AI will absolutely accelerate parts of this trend because it is extraordinarily good at learning from existing human output and reproducing recognizable patterns at scale. That makes it an incredibly powerful operational tool for agencies. It will improve research, production workflows, testing, personalization, and executional efficiency across nearly every discipline in the business.
But there is a meaningful difference between generating more work and generating breakthrough ideas.
The danger for agencies is not that AI will eliminate creativity. The danger is that the industry may increasingly confuse efficiency with imagination.
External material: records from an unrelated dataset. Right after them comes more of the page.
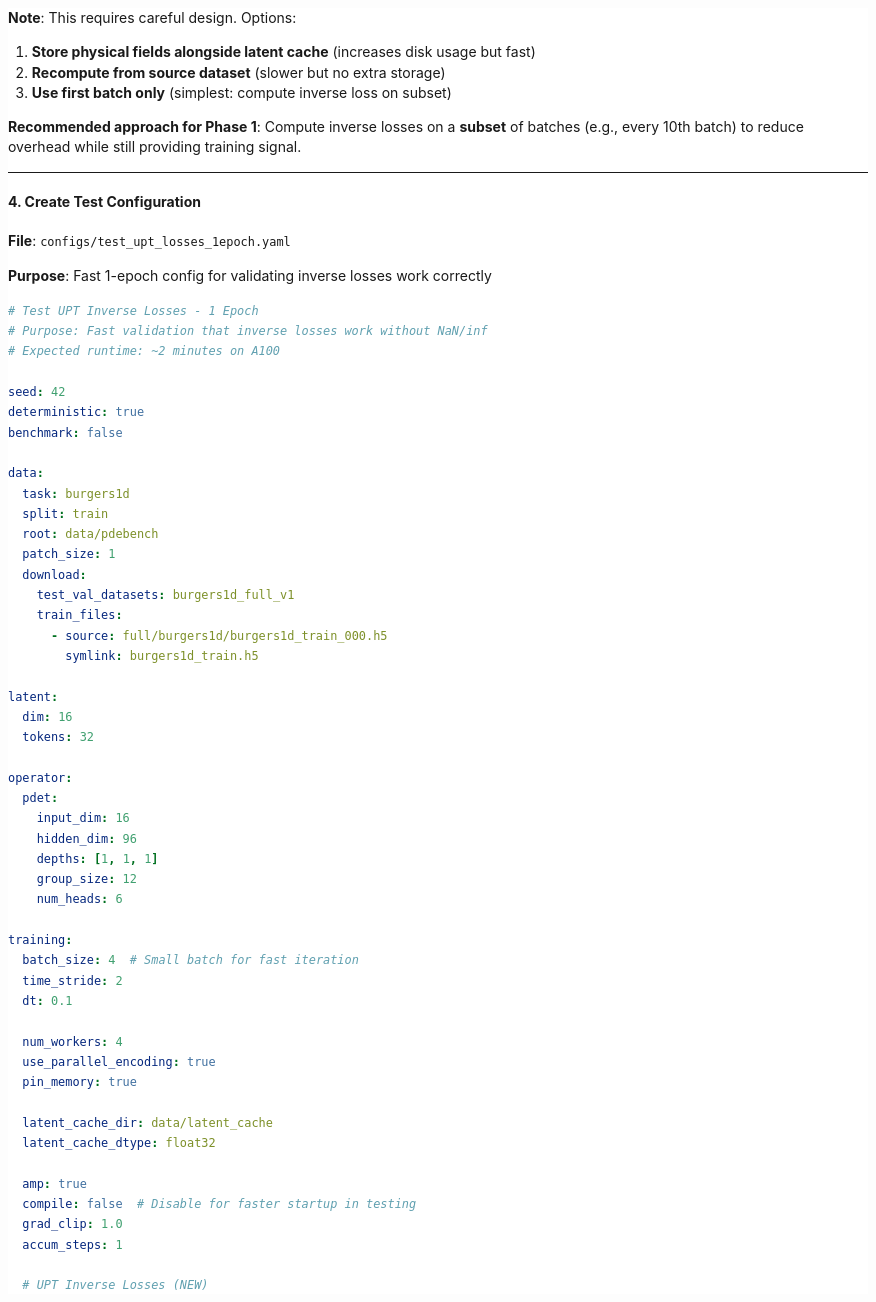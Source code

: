**Note**: This requires careful design. Options:
1. **Store physical fields alongside latent cache** (increases disk usage but fast)
2. **Recompute from source dataset** (slower but no extra storage)
3. **Use first batch only** (simplest: compute inverse loss on subset)

**Recommended approach for Phase 1**: Compute inverse losses on a **subset** of batches (e.g., every 10th batch) to reduce overhead while still providing training signal.

---

#### 4. Create Test Configuration

**File**: `configs/test_upt_losses_1epoch.yaml`

**Purpose**: Fast 1-epoch config for validating inverse losses work correctly

```yaml
# Test UPT Inverse Losses - 1 Epoch
# Purpose: Fast validation that inverse losses work without NaN/inf
# Expected runtime: ~2 minutes on A100

seed: 42
deterministic: true
benchmark: false

data:
  task: burgers1d
  split: train
  root: data/pdebench
  patch_size: 1
  download:
    test_val_datasets: burgers1d_full_v1
    train_files:
      - source: full/burgers1d/burgers1d_train_000.h5
        symlink: burgers1d_train.h5

latent:
  dim: 16
  tokens: 32

operator:
  pdet:
    input_dim: 16
    hidden_dim: 96
    depths: [1, 1, 1]
    group_size: 12
    num_heads: 6

training:
  batch_size: 4  # Small batch for fast iteration
  time_stride: 2
  dt: 0.1

  num_workers: 4
  use_parallel_encoding: true
  pin_memory: true

  latent_cache_dir: data/latent_cache
  latent_cache_dtype: float32

  amp: true
  compile: false  # Disable for faster startup in testing
  grad_clip: 1.0
  accum_steps: 1

  # UPT Inverse Losses (NEW)
```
And those are not remotely the same thing.
The greatest campaigns, products, and brands often emerge because somebody has the confidence to pursue an idea that initially appears improbable or difficult to validate through existing data. Imagination frequently involves emotional intuition, irrational leaps, cultural sensing, and the ability to envision behavior before evidence fully exists to support it. That remains deeply human territory.
Ironically, the rise of AI may ultimately clarify what humans are uniquely valuable for. Machines are rapidly becoming superior at information retrieval, synthesis, and repetitive execution. But the human ability to imagine something the market itself cannot yet see may become even more valuable in an economy increasingly flooded with competent sameness.
The iPhone was not born because the market requested it. It was born because somebody imagined a future that existing patterns could not yet predict. And for agencies that still aspire to create transformative ideas rather than merely efficient ones, that distinction may define the next era of the business.